Posts published in “Hashtable”

花花酱 LeetCode 1400. Construct K Palindrome Strings

By zxi on April 4, 2020

Given a string s and an integer k. You should construct k non-empty palindrome strings using all the characters in s.

Return True if you can use all the characters in s to construct k palindrome strings or False otherwise.

Example 1:

Input: s = "annabelle", k = 2
Output: true
Explanation: You can construct two palindromes using all characters in s.
Some possible constructions "anna" + "elble", "anbna" + "elle", "anellena" + "b"

Example 2:

Input: s = "leetcode", k = 3
Output: false
Explanation: It is impossible to construct 3 palindromes using all the characters of s.

Example 3:

Input: s = "true", k = 4
Output: true
Explanation: The only possible solution is to put each character in a separate string.

Example 4:

Input: s = "yzyzyzyzyzyzyzy", k = 2
Output: true
Explanation: Simply you can put all z's in one string and all y's in the other string. Both strings will be palindrome.

Example 5:

Input: s = "cr", k = 7
Output: false
Explanation: We don't have enough characters in s to construct 7 palindromes.

Constraints:

1 <= s.length <= 10^5
All characters in s are lower-case English letters.
1 <= k <= 10^5

Solution: HashTable

Compute the frequency of each characters.
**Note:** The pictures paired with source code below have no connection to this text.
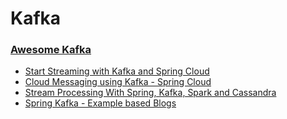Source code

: # Kafka
### [Awesome Kafka](https://github.com/infoslack/awesome-kafka)
* [Start Streaming with Kafka and Spring Cloud](http://www.beeworks.be/blog/2016/start-streaming-kafka-spring-cloud.html)
* [Cloud Messaging using Kafka - Spring Cloud](https://www.jcore.com/2017/05/23/spring-cloud-messaging-using-kafka/)
* [Stream Processing With Spring, Kafka, Spark and Cassandra](http://msvaljek.blogspot.hr/2015/12/stream-processing-with-spring-kafka_80.html)
* [Spring Kafka - Example based Blogs](https://www.codenotfound.com/spring-kafka/)
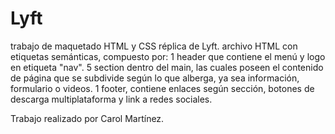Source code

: # Lyft

trabajo de maquetado HTML y CSS réplica de Lyft.
archivo HTML con etiquetas semánticas, compuesto por:
1 header que contiene el menú y logo en etiqueta "nav".
5 section dentro del main, las cuales poseen el contenido de página que se subdivide según lo que alberga, ya sea información, formulario o videos.
1 footer, contiene enlaces según sección, botones de descarga multiplataforma y link a redes sociales.

Trabajo realizado por Carol Martínez.
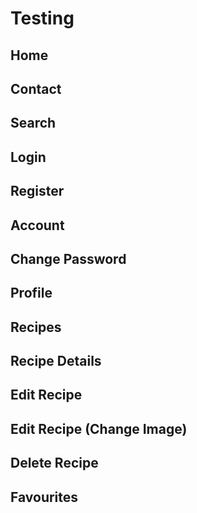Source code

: # Testing

## Home

## Contact

## Search

## Login

## Register

## Account

## Change Password

## Profile

## Recipes

## Recipe Details

## Edit Recipe

## Edit Recipe (Change Image)

## Delete Recipe

## Favourites
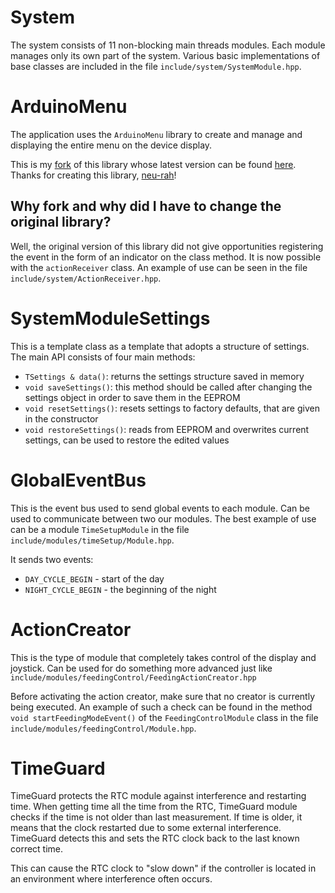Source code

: # System
The system consists of 11 non-blocking main threads
modules. Each module manages only its own part of the system.
Various basic implementations of base classes are included
in the file `include/system/SystemModule.hpp`.

# ArduinoMenu
The application uses the `ArduinoMenu` library to create and manage
and displaying the entire menu on the device display.

This is my [fork](https://github.com/thebartekbanach/ArduinoMenu/archive/master.zip)
of this library whose latest version can be found [here](https://github.com/neu-rah/ArduinoMenu).
Thanks for creating this library, [neu-rah](https://github.com/neu-rah)!

## Why fork and why did I have to change the original library?
Well, the original version of this library did not give opportunities
registering the event in the form of an indicator on the class method.
It is now possible with the `actionReceiver` class.
An example of use can be seen in the file
`include/system/ActionReceiver.hpp`.

# SystemModuleSettings
This is a template class as a template that adopts a structure of settings.
The main API consists of four main methods:
- `TSettings & data()`: returns the settings structure saved in memory
- `void saveSettings()`: this method should be called after changing the settings object in order to save them in the EEPROM
- `void resetSettings()`: resets settings to factory defaults,
that are given in the constructor
- `void restoreSettings()`: reads from EEPROM and overwrites
current settings, can be used to restore the edited values

# GlobalEventBus
This is the event bus used to send global events to
each module. Can be used to communicate between two
our modules. The best example of use can be a module
`TimeSetupModule` in the file
`include/modules/timeSetup/Module.hpp`.

It sends two events:
- `DAY_CYCLE_BEGIN` - start of the day
- `NIGHT_CYCLE_BEGIN` - the beginning of the night

# ActionCreator
This is the type of module that completely takes control
of the display and joystick. Can be used for
do something more advanced just like
`include/modules/feedingControl/FeedingActionCreator.hpp`

Before activating the action creator, make sure
that no creator is currently being executed.
An example of such a check can be found in the method
`void startFeedingModeEvent()` of the `FeedingControlModule` class
in the file `include/modules/feedingControl/Module.hpp`.

# TimeGuard
TimeGuard protects the RTC module against interference
and restarting time. When getting time all the time
from the RTC, TimeGuard module checks if the time is not older than
last measurement. If time is older, it means that
the clock restarted due to some external interference.
TimeGuard detects this and sets the RTC clock back to the last
known correct time.

This can cause the RTC clock to "slow down" if the controller is located
in an environment where interference often occurs.
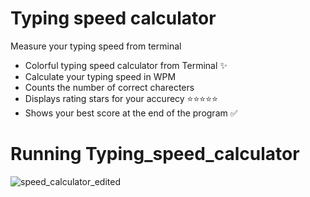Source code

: # Typing speed calculator
Measure your typing speed from terminal


+ Colorful typing speed calculator from Terminal :sparkles:
+ Calculate your typing speed in WPM
+ Counts the number of correct charecters
+ Displays rating stars for your accurecy :star::star::star::star::star:
+ Shows your best score at the end of the program :white_check_mark:

# Running Typing_speed_calculator

![speed_calculator_edited](https://user-images.githubusercontent.com/84894614/126771599-122c6541-afa4-459b-9d02-1f854d2ee76d.gif)
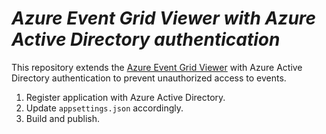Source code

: # *Azure Event Grid Viewer with Azure Active Directory authentication*

This repository extends the [Azure Event Grid Viewer](https://github.com/Azure-Samples/azure-event-grid-viewer) with Azure Active Directory authentication to prevent unauthorized access to events.

1. Register application with Azure Active Directory.
2. Update `appsettings.json` accordingly.
3. Build and publish.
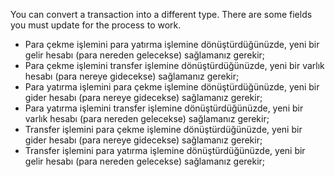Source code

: You can convert a transaction into a different type. There are some fields you must update for the process to work.

* Para çekme işlemini para yatırma işlemine dönüştürdüğünüzde, yeni bir gelir hesabı (para nereden gelecekse) sağlamanız gerekir;
* Para çekme işlemini transfer işlemine dönüştürdüğünüzde, yeni bir varlık hesabı (para nereye gidecekse) sağlamanız gerekir;
* Para yatırma işlemini para çekme işlemine dönüştürdüğünüzde, yeni bir gider hesabı (para nereye gidecekse) sağlamanız gerekir;
* Para yatırma işlemini transfer işlemine dönüştürdüğünüzde, yeni bir varlık hesabı (para nereden gelecekse) sağlamanız gerekir;
* Transfer işlemini para çekme işlemine dönüştürdüğünüzde, yeni bir gider hesabı (para nereye gidecekse) sağlamanız gerekir;
* Transfer işlemini para yatırma işlemine dönüştürdüğünüzde, yeni bir gelir hesabı (para nereden gelecekse) sağlamanız gerekir;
Count the # of characters with odd frequency |odd|, each palindrome can consume at most one char with odd frequency. thus k must >= |odd|.
ans = k <= len(s) and k >= odd

Time complexity: O(n)
Space complexity: O(1)

C++

// Author: Huahua

class Solution {

public:

bool canConstruct(string s, int k) {

if (k > s.length()) return false;

vector<int> f(26);

for (char c : s) f[c - 'a'] ^= 1;

int odd = accumulate(begin(f), end(f), 0);

return k >= odd;

}

};

花花酱 LeetCode 1399. Count Largest Group

By zxi on April 4, 2020

Given an integer n. Each number from 1 to n is grouped according to the sum of its digits.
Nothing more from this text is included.